For all you brave mixers our there making exotic (ugh.) looking babies, here are, to the best of my knowledge, the things to consider when raising your racially ambiguous angel.
Be open about skin colour
Hey white people: it’s fine if you don’t “see colour”. But everyone else does. It doesn’t help to tell your children that they’re just like everyone else. The world isn’t going to treat them like everyone else. They’re in for a lifetime of oh you’re so exotic looking and what’s your background. Prepare them for it. Let them ask questions and answer them honestly. Don’t tell them it doesn’t matter. Tell them that it does matter. That yes, people have different shades and different experiences because of it. Validate their experience. Yes, that experience might be different than your own. And no, you might not have all the answers. You don’t have to answer. You just have to listen.
Teach your child to accept their roots. All of them.
In a desire to belong, it’s easy for mixed people to want to hop to one side. They want to feel enough. Black enough, Asian enough, whatever enough. Or, if they’re white enough, maybe they realize life will be easier if they just be white. I mean, who wouldn’t want all that sweet privilege? Sometimes they don’t get to decide. Depending on their shade and features, society will tell them what they are. Oh, you’re dark skinned? You black. Go over there. But it’s important to embrace and celebrate your roots. For me, I’ve never felt Chinese or white enough. I never will. I’m not either of those things. I’m both. And in accepting that entirely, I can feel like me.
Surround your kid with diversity.
Diversity is powerful for mixed people. I grew up in a small city in rural Canada that was pretty white. Even though I had a European heritage, I felt like a foreigner. But I wasn’t like the other immigrant kids. I only spoke English. I ate the same foods, played the same sports, made the same jokes, but I didn’t look like them, which made things confusing for me. I struggled with my identity for a long time until I moved to Toronto. Being around people from all walks of life, with different backgrounds and upbringings makes me feel a lot more at home than my home did. It makes me feel a lot more comfortable in my skin. Less apologies and trying to explain myself. A lot more like me. Do that for your kids. Surround them with people from all places. Take them traveling. Feed them food from every continent. Open up their world and keep it big, colourful and unique. Help them feel more at home.
Teach them to speak up if someone makes them uncomfortable
To be honest, I still don’t know how to manage this one. People continue to ask questions that make me a bit uncomfortable and that’s never going to change. They ask about my background or where I’m really from. Sometimes I don’t want to get into it. I want to have a different conversation. I want to talk about something that makes me feel more than the ethnic puzzle piece that a stranger is trying to figure out. I want to deflect and shift the conversation. But it’s hard for me. Perhaps it’s the part that wants to be liked so badly that I’ll become their petri dish to pick at, as long as they’re enjoying what they’re looking at. But I think it’s important so speak up. To be able to have the skills to say, hey I’m not comfortable talking about that right now, can we focus on this? Or, in more extreme cases, to be able to call out prejudice when they see it.

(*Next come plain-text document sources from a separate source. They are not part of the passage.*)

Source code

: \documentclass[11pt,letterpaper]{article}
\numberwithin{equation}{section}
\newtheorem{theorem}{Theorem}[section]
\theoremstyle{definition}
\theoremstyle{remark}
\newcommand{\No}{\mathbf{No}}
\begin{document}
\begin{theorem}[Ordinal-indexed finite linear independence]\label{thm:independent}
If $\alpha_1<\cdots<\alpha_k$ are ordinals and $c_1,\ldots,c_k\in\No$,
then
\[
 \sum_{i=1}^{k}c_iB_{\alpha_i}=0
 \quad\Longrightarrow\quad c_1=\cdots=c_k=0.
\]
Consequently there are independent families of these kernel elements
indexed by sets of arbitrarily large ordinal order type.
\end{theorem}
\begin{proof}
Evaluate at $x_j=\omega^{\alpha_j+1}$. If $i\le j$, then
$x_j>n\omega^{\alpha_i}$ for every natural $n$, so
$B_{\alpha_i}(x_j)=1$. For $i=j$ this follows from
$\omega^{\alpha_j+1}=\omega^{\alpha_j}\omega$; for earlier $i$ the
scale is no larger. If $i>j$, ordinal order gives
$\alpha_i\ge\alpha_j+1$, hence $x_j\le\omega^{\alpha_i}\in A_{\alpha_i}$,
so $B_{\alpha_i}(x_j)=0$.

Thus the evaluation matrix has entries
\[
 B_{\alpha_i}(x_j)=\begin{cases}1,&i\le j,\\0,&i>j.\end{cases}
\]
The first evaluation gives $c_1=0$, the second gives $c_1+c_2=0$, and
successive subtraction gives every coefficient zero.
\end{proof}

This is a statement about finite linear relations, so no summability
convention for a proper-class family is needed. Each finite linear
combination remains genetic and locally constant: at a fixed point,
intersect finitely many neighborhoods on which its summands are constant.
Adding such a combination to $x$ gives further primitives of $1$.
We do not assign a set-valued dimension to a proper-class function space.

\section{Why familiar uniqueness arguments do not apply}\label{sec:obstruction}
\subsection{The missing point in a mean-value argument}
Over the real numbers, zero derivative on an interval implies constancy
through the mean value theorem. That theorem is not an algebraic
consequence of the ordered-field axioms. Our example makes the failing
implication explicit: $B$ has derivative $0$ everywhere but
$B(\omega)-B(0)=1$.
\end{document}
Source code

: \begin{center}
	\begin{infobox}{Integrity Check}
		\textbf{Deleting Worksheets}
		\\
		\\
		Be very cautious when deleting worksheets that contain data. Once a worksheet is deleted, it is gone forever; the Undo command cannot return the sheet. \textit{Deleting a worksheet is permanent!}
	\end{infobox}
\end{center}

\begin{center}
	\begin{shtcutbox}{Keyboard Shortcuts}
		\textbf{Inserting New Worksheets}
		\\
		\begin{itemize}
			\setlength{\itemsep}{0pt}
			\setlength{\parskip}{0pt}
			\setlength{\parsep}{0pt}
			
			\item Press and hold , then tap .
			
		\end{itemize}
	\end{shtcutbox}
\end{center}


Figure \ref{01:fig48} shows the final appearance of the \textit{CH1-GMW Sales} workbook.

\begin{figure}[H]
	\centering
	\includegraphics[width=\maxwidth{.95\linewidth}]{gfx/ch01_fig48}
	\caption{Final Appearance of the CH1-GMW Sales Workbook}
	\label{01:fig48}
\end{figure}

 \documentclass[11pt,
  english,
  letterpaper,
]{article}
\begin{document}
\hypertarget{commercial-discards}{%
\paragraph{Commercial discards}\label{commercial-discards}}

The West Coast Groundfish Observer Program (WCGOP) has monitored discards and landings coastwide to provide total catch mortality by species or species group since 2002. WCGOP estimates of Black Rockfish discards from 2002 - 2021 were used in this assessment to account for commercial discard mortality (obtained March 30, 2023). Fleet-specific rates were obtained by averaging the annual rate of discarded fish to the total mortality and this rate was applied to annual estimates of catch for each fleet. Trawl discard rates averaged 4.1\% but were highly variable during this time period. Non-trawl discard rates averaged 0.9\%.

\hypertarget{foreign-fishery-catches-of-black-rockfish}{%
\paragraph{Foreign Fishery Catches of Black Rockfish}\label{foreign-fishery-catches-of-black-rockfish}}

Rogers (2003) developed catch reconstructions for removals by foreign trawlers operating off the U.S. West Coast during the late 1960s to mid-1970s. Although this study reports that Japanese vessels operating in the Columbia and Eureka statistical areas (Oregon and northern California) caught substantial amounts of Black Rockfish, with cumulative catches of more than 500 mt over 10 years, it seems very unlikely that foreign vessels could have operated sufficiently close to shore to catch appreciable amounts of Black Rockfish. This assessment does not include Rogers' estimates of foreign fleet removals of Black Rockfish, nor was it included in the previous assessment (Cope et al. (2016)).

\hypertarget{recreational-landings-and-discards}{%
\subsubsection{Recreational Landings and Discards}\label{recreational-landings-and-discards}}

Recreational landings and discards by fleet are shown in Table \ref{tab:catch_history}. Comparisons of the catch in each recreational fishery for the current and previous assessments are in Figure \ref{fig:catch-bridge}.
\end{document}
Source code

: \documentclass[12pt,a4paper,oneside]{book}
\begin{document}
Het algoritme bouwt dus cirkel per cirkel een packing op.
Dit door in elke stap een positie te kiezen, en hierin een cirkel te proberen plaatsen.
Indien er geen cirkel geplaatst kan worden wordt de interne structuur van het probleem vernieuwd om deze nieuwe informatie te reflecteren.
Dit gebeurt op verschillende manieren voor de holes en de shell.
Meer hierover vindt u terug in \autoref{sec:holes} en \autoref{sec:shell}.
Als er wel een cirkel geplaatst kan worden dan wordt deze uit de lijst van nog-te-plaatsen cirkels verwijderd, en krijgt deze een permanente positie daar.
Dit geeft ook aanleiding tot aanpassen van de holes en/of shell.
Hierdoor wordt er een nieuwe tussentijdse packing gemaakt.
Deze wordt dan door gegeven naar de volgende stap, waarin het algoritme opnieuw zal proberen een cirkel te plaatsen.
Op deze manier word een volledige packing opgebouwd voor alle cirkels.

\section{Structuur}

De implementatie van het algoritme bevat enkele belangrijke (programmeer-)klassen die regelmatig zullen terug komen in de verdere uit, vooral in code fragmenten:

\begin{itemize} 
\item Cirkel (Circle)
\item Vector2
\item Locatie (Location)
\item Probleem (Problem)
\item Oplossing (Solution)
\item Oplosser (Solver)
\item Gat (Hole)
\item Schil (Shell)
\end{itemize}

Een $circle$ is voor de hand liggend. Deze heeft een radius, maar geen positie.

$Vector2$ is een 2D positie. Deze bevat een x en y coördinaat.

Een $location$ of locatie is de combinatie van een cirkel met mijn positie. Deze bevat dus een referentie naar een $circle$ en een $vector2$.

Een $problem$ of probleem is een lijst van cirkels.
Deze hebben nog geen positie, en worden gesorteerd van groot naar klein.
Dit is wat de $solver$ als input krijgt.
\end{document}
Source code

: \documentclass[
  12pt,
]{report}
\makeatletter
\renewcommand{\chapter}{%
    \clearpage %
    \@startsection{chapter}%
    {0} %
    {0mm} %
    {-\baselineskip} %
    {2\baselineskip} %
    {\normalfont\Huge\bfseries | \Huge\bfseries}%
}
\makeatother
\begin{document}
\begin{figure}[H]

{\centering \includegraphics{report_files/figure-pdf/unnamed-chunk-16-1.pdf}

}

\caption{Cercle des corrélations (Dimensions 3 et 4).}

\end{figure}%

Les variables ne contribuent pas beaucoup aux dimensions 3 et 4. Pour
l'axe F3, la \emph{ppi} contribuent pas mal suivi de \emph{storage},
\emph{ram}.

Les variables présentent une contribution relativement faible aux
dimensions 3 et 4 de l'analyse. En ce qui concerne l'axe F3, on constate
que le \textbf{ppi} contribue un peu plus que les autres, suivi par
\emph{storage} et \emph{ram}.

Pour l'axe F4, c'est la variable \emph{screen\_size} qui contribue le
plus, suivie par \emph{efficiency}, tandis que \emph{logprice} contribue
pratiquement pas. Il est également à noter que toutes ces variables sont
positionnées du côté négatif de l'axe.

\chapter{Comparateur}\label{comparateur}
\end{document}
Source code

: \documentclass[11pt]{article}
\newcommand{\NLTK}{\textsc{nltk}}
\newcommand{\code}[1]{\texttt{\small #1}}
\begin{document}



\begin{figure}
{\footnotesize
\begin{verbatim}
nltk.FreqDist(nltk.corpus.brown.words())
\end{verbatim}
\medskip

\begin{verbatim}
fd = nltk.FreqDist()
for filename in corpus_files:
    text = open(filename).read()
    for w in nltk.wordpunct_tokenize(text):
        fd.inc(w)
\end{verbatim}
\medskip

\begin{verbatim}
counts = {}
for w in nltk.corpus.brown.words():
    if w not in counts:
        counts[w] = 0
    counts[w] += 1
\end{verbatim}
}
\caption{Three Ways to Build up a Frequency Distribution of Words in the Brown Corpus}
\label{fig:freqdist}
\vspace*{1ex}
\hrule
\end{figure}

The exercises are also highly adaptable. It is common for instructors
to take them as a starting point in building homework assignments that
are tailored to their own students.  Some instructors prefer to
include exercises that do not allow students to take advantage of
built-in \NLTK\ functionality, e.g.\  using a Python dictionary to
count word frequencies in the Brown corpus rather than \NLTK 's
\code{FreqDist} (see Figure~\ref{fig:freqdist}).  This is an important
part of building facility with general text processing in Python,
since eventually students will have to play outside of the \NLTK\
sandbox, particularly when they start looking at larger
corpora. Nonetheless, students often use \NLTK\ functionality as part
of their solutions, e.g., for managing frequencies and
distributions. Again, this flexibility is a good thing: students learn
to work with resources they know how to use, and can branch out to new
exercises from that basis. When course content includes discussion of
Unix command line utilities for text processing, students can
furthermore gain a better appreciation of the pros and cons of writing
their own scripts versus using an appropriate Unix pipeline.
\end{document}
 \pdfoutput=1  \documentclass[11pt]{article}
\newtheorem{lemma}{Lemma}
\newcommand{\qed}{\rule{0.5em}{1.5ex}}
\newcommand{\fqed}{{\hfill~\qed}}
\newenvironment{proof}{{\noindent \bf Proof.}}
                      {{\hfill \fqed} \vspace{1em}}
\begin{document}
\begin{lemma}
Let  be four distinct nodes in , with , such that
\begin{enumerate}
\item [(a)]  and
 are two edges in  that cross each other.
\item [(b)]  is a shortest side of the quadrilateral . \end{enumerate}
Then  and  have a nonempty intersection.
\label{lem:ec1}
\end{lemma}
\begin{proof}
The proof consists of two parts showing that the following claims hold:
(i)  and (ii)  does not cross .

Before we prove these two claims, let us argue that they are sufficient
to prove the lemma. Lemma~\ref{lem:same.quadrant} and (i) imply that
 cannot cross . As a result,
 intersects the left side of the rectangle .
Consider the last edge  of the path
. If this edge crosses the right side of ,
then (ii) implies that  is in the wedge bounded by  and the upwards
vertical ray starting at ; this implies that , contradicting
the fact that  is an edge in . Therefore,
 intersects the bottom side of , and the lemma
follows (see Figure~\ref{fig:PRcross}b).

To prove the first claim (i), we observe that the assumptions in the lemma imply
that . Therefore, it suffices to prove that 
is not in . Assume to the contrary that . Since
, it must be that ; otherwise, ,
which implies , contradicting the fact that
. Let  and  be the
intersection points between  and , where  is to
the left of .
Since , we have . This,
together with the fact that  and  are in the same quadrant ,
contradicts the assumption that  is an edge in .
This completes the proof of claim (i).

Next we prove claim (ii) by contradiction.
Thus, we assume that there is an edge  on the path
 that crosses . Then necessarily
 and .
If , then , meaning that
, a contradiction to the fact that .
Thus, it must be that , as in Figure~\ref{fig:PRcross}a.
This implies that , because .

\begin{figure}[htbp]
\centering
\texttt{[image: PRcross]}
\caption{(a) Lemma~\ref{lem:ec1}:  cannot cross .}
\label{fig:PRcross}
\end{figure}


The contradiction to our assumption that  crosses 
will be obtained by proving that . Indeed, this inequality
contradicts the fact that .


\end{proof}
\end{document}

Learn about how their experience is different from yours. Validate it.
Having a mixed kid means raising someone that doesn’t have the same physical characteristics of yourself. Again, you can’t deny the reality of that. They are not a mini carbon copy of you. This means that they might have drastically different needs and things you need to learn about. For example, your kid might need a different barber than you have. If your white and your kid is black, make sure you take them somewhere that doesn’t butcher their headtop. It’s a different experience. They also might be accepted into social settings you never were. If you’re the minority and your kid is whiter, their experience is going to be completely different. Listen to them, support it and find them the resources they need to thrive as themselves.
What’s your experience been like with having mixed-race kids?